Ich war gestern gezwungenermaßen mit meinem Sohn (4) in der Kinder-Notfallambulanz in Bautzen. Er hatte sich beim Spielen wahrscheinlich den Ellenbogen leicht ausgerenkt.
Er hat den Arm nicht mehr benutzt und jede Bewegung brachte ihn zum Schreien. Uns war dieser Zustand bereits bekannt von ihm selbst zwei Jahre vorher und von unserem anderen Sohn.
Per Internetrecherche kommt man ziemlich schnell auf die Radiusköpfchen-Subluxation (auch Chassaignac-Lähmung, englisch: Nursemaid's elbow, Kindermädchen-Ellenbogen) Bei Wiki steht "...ist eine bei Kleinkindern bis höchstens fünf Jahren häufig vorkommende Pronationsblockade, die oft auch als Teilausrenkung (Subluxation) des Speichenköpfchens bezeichnet wird."
Betonung auf 'häufig'!
Wir hatten vor zwei Jahren schon schlechte Erfahrungen gemacht, da das Krankheitsbild damals auch nicht erkannt wurde. Es war diesmal genau derselbe Ablauf: Die Ärztin der Kinderambulanz bewegt den Arm hoch und runter, hin und her .. das Kind schreit bei jeder kleinen Bewegung. Sie sagt, sie könne da nichts machen und verweist uns in die Chirurgie. Dort das gleiche Spiel. Ein sehr junger Arzt (der meinen Sohn auch in einer sehr unangenehmen Lautstärke ansprach) bewegt wieder den Arm hin und her ... der Kleine schreit wie am Spieß. Er lässt Ellenbogen und Handgelenk röntgen. Wie zu erwarten, ist auf den Röntgenbildern alles in Ordnung. Auch meine Hinweise auf die möglicherweise sehr einfache Wiedereinrenkung wurden ignoriert und abgetan. Der Arm sollte mit einer Schiene ruhiggestellt werden. Mein Sohn wehrte sich energisch, so dass am Ende nur das Handgelenk mit einer Binde fixiert wurde.

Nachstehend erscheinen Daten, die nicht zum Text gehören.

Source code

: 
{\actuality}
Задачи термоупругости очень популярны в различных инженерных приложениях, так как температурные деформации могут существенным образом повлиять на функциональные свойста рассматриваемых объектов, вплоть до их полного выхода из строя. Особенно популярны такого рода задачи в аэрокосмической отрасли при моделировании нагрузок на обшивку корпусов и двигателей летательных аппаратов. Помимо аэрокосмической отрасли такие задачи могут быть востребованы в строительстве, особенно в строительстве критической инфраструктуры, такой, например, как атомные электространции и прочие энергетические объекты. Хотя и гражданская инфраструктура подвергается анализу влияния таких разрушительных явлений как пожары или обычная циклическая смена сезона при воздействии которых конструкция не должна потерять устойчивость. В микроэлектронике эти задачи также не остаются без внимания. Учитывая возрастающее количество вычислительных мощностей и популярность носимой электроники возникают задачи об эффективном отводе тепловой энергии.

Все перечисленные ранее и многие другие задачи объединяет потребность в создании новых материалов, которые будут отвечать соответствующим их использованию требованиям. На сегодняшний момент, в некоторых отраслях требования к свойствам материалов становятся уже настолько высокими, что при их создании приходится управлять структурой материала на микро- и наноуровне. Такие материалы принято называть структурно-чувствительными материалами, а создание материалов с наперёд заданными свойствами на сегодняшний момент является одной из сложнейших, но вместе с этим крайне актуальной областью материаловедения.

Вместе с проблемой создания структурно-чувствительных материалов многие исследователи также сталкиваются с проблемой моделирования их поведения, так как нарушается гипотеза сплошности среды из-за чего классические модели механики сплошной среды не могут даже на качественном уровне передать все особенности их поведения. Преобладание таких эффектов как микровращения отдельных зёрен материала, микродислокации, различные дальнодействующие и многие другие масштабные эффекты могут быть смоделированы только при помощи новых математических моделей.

Dann sind wir quasi unverrichteter Dinge und mit schmerzendem Arm nach Hause gefahren.
Ich war sehr wütend und wollte mich nicht damit abfinden. Eine kurze Suche bei Youtube brachte ein Video zum Vorschein, in dem der Einrenkungsablauf gut zu sehen war. Ich hab dies dann selbst bei meinem Sohn durchgeführt. Seitdem ist er beschwerdefrei!